Miller Joyce, Newell Dave
Anglo-European College of Chiropractic (Bournemouth University), 3-15 Parkwood Road, Bournemouth, Dorset BH5 2DF, UK.
J Can Chiropr Assoc. 2012 Mar;56(1):40-8.
Few convincing treatment options have been identified for the excessively crying infant. One explanation may be a lack of identification of patient subgroups. This study used a clinically plausible categorization protocol to subgroup infants and compared changes in symptoms between these subgroups during treatment.
An observational cohort design was employed. All infants presenting with excessive infant crying between July 2007 and March 2008 were categorized into three subgroups, (A) infant colic, (B) irritable infant syndrome of musculoskeletal origin (IISMO) and (C) inefficient feeding crying infants with disordered sleep (IFCIDS) based on history and physical findings. Mothers completed questionnaires which rated their own and their child's characteristics prior to and at the end, of a course of manual therapy. Independent associations between infant subgroups and changes in continuous outcomes (crying, stress, sleep, and consolability) were assessed. Multivariable analysis of covariance was used to identify and control for potential confounders.

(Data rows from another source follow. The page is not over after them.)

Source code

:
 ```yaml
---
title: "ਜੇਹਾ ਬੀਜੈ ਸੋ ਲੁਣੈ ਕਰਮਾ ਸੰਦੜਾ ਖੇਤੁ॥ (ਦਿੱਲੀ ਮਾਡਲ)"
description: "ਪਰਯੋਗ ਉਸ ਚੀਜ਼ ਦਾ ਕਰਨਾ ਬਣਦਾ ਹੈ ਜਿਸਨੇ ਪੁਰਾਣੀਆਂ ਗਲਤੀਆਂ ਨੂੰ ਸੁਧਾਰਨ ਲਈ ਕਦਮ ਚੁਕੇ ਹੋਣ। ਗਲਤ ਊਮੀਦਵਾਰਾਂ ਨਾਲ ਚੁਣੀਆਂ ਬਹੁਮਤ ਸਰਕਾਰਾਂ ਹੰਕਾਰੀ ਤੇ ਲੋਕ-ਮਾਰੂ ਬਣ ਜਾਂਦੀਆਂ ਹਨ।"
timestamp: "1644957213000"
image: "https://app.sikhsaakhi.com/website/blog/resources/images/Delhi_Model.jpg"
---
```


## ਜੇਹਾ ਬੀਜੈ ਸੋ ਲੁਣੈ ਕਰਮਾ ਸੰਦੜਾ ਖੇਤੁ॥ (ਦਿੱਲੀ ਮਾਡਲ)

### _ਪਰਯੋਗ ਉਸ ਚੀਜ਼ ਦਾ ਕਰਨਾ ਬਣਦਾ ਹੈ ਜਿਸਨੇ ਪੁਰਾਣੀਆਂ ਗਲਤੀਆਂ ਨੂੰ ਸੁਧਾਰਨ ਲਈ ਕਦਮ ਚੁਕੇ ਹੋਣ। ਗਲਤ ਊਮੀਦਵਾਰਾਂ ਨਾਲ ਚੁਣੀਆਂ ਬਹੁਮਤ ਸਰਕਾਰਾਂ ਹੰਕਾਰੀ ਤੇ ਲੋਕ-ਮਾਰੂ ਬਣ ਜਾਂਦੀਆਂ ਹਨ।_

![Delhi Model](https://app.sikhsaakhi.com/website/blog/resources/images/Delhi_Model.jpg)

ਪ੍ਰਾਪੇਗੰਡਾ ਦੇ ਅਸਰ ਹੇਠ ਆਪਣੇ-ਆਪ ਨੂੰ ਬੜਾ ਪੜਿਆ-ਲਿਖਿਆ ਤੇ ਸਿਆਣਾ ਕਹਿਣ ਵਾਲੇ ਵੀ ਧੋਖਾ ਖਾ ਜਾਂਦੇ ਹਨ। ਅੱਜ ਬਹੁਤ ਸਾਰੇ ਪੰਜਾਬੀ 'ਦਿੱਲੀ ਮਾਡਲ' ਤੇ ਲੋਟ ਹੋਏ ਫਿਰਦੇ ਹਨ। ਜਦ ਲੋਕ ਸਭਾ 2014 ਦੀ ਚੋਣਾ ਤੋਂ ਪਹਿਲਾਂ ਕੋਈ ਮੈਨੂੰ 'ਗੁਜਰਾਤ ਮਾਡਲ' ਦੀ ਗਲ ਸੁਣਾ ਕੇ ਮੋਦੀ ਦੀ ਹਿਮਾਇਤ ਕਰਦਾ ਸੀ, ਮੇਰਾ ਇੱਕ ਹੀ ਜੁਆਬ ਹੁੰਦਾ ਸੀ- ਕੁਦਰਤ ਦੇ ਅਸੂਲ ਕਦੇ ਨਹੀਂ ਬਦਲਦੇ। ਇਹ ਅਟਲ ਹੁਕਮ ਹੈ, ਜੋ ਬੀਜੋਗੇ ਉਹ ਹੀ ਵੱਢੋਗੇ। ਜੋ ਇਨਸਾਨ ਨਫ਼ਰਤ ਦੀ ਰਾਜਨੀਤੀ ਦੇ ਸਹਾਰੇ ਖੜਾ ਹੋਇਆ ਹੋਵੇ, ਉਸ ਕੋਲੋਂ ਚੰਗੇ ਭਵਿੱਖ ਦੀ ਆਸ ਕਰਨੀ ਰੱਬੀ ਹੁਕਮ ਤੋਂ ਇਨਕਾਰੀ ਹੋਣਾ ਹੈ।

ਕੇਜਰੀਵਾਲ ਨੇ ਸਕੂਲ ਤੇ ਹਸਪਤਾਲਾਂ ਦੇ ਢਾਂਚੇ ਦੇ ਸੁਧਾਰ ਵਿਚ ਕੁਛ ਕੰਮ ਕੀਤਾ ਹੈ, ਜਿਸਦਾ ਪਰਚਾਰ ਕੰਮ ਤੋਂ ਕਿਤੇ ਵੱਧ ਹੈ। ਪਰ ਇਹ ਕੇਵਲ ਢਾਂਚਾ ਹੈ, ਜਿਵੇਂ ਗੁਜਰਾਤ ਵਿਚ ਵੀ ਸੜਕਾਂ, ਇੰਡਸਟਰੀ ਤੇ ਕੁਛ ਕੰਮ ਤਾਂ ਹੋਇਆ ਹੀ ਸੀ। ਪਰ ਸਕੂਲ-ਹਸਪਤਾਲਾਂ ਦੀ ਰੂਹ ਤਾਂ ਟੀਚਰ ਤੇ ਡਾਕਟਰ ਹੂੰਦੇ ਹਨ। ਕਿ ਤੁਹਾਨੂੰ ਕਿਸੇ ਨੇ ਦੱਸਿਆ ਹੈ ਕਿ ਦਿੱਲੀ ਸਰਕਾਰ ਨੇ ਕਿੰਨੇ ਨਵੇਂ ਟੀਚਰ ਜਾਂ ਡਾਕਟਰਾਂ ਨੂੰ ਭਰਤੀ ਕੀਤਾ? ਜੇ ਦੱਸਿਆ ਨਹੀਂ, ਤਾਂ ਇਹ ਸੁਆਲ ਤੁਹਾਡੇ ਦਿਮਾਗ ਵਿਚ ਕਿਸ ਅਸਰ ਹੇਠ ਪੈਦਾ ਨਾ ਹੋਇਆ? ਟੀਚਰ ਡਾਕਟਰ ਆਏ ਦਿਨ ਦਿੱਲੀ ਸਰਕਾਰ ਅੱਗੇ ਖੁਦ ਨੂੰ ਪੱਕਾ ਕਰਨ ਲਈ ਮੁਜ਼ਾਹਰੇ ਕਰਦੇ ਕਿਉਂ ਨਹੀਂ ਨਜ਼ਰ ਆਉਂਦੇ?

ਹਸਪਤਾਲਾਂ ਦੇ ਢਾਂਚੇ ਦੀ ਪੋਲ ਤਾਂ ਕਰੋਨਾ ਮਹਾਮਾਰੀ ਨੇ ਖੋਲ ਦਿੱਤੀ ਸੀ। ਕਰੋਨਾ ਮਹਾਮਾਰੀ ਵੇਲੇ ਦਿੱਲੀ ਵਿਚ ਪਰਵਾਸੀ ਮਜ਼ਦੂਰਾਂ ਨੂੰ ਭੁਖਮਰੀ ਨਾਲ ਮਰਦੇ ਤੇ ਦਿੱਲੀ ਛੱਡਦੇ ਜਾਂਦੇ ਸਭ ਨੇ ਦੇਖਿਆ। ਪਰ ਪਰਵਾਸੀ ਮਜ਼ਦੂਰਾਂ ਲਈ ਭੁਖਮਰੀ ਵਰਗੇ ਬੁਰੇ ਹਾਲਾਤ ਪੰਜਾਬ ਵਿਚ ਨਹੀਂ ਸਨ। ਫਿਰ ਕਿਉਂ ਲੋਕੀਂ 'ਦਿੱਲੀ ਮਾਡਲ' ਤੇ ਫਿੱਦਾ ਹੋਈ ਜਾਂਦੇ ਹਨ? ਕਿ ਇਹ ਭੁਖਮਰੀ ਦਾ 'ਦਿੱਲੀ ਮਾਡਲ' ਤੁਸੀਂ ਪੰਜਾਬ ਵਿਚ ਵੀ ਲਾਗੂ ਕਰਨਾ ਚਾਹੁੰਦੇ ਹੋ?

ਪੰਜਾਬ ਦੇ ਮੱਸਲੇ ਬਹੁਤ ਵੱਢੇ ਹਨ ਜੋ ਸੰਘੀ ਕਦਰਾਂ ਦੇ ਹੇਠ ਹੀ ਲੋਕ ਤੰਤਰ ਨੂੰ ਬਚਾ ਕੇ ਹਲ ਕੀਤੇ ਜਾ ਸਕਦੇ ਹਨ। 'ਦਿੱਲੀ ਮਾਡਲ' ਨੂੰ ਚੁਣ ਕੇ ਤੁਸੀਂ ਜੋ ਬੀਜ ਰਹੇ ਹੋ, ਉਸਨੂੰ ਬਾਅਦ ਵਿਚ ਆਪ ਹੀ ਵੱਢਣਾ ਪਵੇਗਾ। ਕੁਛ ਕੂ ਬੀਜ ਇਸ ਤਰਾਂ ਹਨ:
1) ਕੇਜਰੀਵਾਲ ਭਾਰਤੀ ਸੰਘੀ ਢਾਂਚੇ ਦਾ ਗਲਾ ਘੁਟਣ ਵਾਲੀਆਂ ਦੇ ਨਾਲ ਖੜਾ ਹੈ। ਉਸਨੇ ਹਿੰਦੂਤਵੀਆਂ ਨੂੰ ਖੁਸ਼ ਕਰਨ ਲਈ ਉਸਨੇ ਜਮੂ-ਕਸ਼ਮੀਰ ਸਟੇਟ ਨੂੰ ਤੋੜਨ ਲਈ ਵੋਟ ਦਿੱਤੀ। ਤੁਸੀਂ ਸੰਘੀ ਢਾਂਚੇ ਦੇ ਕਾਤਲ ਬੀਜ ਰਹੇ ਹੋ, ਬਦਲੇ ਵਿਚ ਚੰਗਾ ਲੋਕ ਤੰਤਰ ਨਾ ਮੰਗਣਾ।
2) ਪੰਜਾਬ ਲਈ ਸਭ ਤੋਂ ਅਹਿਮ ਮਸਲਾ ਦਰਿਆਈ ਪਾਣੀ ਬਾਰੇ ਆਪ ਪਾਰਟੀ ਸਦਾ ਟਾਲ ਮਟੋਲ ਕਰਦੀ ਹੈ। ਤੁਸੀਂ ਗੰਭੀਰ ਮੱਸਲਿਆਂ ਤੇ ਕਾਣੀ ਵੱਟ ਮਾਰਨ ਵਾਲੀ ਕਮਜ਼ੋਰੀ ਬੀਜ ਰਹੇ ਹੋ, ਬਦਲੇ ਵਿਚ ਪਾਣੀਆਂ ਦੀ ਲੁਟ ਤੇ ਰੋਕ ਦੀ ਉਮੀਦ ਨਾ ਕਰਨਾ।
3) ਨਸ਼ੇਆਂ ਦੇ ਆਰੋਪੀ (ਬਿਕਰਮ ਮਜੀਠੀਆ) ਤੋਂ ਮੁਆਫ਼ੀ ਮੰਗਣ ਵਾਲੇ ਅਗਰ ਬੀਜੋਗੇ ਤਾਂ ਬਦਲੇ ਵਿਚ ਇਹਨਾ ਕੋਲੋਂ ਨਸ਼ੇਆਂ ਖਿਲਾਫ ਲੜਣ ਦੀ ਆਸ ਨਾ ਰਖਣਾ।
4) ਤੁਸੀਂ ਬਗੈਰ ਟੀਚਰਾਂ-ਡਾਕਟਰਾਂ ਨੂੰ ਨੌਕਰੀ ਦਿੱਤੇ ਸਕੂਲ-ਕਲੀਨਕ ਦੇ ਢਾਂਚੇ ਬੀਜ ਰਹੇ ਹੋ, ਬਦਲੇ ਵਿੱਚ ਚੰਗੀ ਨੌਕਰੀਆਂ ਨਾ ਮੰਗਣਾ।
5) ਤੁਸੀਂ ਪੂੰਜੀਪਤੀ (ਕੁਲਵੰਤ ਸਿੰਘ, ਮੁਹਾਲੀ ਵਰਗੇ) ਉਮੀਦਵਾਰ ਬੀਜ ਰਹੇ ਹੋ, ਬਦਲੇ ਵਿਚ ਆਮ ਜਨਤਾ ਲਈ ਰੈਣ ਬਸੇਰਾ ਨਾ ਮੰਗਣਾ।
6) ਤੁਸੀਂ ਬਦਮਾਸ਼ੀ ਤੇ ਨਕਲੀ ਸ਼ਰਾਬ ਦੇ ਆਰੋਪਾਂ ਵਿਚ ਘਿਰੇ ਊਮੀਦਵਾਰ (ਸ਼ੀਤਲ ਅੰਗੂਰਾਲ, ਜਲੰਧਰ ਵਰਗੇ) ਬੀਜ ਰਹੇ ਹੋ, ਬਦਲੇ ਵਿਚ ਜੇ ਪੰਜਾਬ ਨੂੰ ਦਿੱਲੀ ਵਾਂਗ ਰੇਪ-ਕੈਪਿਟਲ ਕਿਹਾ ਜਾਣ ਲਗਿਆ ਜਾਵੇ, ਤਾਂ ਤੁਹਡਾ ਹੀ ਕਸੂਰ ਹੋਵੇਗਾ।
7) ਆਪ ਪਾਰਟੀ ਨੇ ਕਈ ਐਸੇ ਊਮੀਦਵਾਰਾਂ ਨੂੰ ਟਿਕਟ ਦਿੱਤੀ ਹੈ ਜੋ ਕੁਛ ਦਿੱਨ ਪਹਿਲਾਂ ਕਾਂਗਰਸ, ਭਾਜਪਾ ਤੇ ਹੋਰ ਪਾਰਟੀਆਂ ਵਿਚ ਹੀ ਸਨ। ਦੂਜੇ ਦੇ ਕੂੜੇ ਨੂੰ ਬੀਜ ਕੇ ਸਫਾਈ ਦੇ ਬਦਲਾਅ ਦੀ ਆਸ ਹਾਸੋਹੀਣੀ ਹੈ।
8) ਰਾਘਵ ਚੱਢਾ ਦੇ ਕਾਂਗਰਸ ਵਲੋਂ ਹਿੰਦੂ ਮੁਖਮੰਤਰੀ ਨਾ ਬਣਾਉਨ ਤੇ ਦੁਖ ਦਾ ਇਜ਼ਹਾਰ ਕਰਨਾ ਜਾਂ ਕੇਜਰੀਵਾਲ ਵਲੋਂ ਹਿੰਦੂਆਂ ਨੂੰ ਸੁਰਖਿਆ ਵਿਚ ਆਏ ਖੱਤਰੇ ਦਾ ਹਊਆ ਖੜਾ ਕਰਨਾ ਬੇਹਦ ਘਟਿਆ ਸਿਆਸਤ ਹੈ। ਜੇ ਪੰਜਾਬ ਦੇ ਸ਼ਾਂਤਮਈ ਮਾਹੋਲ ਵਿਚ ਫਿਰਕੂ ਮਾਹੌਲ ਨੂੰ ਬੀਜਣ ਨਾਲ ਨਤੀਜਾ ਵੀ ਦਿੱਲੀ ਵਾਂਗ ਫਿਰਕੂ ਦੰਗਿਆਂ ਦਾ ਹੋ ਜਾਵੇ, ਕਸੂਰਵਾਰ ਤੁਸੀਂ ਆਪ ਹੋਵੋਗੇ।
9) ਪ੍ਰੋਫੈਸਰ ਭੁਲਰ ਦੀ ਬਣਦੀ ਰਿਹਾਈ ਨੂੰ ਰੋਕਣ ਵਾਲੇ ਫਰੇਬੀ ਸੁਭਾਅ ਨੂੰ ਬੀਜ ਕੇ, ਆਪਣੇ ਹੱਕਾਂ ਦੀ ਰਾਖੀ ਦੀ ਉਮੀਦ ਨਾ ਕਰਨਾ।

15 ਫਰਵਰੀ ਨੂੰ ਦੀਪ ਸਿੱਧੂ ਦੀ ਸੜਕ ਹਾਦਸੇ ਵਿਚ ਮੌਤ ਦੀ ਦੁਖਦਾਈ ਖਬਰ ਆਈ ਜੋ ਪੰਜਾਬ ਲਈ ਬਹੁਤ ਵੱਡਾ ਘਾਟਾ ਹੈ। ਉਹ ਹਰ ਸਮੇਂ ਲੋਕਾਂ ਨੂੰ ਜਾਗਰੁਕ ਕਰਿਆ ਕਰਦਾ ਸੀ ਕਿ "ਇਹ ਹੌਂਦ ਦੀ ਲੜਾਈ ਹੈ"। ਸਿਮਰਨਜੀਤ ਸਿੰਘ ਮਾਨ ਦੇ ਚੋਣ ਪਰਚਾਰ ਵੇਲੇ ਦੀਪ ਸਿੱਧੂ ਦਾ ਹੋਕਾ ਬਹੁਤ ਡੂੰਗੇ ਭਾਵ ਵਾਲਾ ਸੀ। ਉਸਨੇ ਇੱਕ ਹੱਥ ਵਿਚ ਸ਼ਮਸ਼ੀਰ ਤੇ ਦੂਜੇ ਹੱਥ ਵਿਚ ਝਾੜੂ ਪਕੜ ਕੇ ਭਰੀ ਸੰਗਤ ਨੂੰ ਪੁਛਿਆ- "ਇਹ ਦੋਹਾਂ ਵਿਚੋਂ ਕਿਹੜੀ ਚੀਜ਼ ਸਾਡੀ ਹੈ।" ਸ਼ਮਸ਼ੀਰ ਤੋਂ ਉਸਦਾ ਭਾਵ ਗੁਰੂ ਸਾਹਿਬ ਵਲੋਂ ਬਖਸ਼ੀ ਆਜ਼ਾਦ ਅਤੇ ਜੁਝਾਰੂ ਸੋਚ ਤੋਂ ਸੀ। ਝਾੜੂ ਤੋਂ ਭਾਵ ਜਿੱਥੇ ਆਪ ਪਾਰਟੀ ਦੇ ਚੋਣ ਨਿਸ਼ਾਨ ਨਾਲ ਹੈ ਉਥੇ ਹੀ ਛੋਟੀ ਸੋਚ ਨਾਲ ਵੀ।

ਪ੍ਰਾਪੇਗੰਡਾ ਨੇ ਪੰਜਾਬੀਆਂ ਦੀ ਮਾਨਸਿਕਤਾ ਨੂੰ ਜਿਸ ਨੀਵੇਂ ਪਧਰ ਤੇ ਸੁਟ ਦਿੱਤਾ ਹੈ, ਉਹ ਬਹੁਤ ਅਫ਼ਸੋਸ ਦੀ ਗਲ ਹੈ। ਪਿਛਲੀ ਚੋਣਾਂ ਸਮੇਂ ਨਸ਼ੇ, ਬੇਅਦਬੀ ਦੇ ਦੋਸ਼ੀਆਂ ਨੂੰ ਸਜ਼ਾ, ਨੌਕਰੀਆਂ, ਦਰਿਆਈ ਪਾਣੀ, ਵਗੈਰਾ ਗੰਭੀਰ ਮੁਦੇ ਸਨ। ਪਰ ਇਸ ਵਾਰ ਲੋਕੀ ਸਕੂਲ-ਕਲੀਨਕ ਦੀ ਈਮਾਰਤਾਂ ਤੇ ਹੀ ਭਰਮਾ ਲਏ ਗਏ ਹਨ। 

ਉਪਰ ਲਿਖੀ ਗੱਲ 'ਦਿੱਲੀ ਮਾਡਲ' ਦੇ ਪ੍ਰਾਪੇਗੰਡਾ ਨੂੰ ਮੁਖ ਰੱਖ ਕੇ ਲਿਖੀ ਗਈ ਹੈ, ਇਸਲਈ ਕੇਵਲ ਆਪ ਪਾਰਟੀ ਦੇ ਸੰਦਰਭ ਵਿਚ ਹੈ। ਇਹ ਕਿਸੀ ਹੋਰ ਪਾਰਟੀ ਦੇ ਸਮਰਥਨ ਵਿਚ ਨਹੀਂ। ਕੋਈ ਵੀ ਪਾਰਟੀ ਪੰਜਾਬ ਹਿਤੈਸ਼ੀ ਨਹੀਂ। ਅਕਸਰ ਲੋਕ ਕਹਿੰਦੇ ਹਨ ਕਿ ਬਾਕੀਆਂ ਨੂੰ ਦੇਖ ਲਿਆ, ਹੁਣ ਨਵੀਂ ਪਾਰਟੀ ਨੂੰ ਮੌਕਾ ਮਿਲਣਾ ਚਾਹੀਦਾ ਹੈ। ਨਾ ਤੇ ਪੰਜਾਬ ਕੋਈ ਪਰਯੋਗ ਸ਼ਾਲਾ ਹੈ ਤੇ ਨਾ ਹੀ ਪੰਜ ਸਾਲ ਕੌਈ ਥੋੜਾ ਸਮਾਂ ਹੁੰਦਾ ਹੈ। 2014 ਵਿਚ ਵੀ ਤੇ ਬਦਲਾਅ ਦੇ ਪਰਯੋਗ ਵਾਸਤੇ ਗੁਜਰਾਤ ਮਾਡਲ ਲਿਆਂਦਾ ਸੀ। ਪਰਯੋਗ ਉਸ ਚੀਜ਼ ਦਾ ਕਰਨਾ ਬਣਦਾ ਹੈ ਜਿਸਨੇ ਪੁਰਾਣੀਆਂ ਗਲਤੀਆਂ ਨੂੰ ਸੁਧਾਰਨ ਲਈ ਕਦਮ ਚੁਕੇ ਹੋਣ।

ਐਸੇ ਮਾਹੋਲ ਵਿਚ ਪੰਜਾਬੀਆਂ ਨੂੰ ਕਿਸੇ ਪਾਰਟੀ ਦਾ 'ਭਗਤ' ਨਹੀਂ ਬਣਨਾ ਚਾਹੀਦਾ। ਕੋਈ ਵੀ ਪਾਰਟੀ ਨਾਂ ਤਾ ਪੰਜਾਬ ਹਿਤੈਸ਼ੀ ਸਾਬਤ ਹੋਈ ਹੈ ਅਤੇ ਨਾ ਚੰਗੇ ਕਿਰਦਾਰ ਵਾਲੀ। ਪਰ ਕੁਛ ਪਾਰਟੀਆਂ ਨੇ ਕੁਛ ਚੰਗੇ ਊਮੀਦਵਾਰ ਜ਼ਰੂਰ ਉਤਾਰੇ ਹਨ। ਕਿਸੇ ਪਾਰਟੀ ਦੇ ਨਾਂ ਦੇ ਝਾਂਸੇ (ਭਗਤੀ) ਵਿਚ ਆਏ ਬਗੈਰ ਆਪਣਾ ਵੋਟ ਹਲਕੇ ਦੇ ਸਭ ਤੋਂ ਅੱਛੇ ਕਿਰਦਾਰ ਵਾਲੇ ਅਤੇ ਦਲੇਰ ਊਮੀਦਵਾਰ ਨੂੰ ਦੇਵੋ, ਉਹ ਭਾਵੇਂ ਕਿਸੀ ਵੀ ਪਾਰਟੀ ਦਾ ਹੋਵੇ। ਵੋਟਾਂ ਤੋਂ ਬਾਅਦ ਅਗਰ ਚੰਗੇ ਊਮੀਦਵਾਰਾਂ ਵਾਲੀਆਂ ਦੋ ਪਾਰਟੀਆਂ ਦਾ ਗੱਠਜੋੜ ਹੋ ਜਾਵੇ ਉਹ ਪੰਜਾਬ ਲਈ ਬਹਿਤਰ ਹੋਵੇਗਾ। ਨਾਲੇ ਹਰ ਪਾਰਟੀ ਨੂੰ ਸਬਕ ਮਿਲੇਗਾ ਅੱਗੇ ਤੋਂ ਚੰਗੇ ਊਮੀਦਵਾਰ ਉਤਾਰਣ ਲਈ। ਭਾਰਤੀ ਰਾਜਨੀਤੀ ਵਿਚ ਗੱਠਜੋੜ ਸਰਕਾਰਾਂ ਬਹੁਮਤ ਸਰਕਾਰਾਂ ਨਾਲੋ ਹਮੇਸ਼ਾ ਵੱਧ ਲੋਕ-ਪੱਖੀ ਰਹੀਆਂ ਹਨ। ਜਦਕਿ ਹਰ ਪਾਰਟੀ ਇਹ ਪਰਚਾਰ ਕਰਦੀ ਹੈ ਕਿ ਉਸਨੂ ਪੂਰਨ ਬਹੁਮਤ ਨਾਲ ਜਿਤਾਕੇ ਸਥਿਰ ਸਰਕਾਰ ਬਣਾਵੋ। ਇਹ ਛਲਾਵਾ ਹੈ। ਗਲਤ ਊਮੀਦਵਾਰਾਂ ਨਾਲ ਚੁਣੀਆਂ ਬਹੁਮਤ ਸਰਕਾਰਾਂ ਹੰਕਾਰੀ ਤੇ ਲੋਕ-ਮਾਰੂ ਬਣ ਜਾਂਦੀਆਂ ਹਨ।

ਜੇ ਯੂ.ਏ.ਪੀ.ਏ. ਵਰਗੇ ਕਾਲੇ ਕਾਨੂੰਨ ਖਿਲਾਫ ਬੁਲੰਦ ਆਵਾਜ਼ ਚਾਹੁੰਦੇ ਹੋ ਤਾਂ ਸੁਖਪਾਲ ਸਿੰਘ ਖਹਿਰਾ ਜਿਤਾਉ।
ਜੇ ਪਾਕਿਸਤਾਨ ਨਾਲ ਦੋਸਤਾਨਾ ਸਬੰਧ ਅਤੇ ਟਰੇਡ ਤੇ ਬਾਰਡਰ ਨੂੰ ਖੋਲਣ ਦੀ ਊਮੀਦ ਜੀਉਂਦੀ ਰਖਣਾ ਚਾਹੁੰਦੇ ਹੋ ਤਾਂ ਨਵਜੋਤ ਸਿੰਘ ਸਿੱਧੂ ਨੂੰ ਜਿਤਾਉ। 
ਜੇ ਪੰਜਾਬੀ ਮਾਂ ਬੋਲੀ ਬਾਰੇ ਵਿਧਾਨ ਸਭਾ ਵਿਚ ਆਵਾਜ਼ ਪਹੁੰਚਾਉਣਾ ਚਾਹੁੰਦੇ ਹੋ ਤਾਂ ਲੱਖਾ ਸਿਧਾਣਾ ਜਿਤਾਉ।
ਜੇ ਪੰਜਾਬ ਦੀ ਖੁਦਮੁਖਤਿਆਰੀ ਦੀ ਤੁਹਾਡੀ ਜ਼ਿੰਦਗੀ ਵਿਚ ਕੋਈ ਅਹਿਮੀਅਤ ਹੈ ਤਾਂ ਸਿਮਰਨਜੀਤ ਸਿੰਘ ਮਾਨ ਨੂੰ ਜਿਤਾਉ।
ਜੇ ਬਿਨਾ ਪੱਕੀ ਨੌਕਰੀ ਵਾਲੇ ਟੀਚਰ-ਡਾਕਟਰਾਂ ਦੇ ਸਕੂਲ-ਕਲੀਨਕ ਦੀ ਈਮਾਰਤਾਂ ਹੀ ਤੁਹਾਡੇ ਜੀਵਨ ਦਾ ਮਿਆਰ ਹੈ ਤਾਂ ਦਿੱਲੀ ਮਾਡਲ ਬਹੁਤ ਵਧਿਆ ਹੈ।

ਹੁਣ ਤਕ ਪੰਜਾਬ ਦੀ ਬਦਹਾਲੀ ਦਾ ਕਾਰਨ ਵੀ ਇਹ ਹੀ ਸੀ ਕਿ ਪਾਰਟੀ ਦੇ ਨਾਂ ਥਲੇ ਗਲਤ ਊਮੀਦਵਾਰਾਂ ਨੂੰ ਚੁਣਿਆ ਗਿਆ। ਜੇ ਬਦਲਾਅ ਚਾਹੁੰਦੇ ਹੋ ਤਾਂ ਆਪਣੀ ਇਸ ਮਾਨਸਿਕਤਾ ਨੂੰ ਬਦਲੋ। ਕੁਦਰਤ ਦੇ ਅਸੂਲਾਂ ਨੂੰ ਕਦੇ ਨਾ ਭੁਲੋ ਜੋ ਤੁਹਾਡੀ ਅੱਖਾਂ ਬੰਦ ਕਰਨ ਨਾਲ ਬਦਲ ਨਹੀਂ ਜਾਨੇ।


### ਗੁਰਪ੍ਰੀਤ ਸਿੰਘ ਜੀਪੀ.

A total of 158 infants were enrolled. There was no significant difference in demographic profile between groups or any significant difference in infant crying or level of maternal stress at the start. Only the putative subgroups were significantly associated with differences in outcomes. In general, colic babies improved the most in consolability and crying.
Babies with excessive crying should not be viewed as a homogenous group. Treatment outcomes may be improved by targeting appropriate subgroups prior to treatment.
对于过度哭闹的婴儿,几乎没有确定令人信服的治疗方案。一种解释可能是缺乏对患者亚组的识别。本研究使用一种临床上合理的分类方案对婴儿进行亚组划分,并比较这些亚组在治疗期间症状的变化。
采用观察性队列设计。根据病史和体格检查结果,将2007年7月至2008年3月期间出现过度哭闹的所有婴儿分为三个亚组,(A)婴儿腹绞痛,(B)肌肉骨骼源性易激惹婴儿综合征(IISMO),以及(C)喂养效率低下伴睡眠紊乱的哭闹婴儿(IFCIDS)。母亲们在手法治疗疗程开始前和结束时填写问卷,对她们自己和孩子的特征进行评分。评估婴儿亚组与连续结局(哭闹、压力、睡眠和安抚性)变化之间的独立关联。使用多变量协方差分析来识别和控制潜在的混杂因素。
共纳入158名婴儿。各组之间的人口统计学特征没有显著差异,开始时婴儿哭闹或母亲压力水平也没有显著差异。只有假定的亚组与结局差异显著相关。一般来说,腹绞痛婴儿在安抚性和哭闹方面改善最大。
不应将过度哭闹的婴儿视为一个同质群体。在治疗前针对适当的亚组可能会改善治疗效果。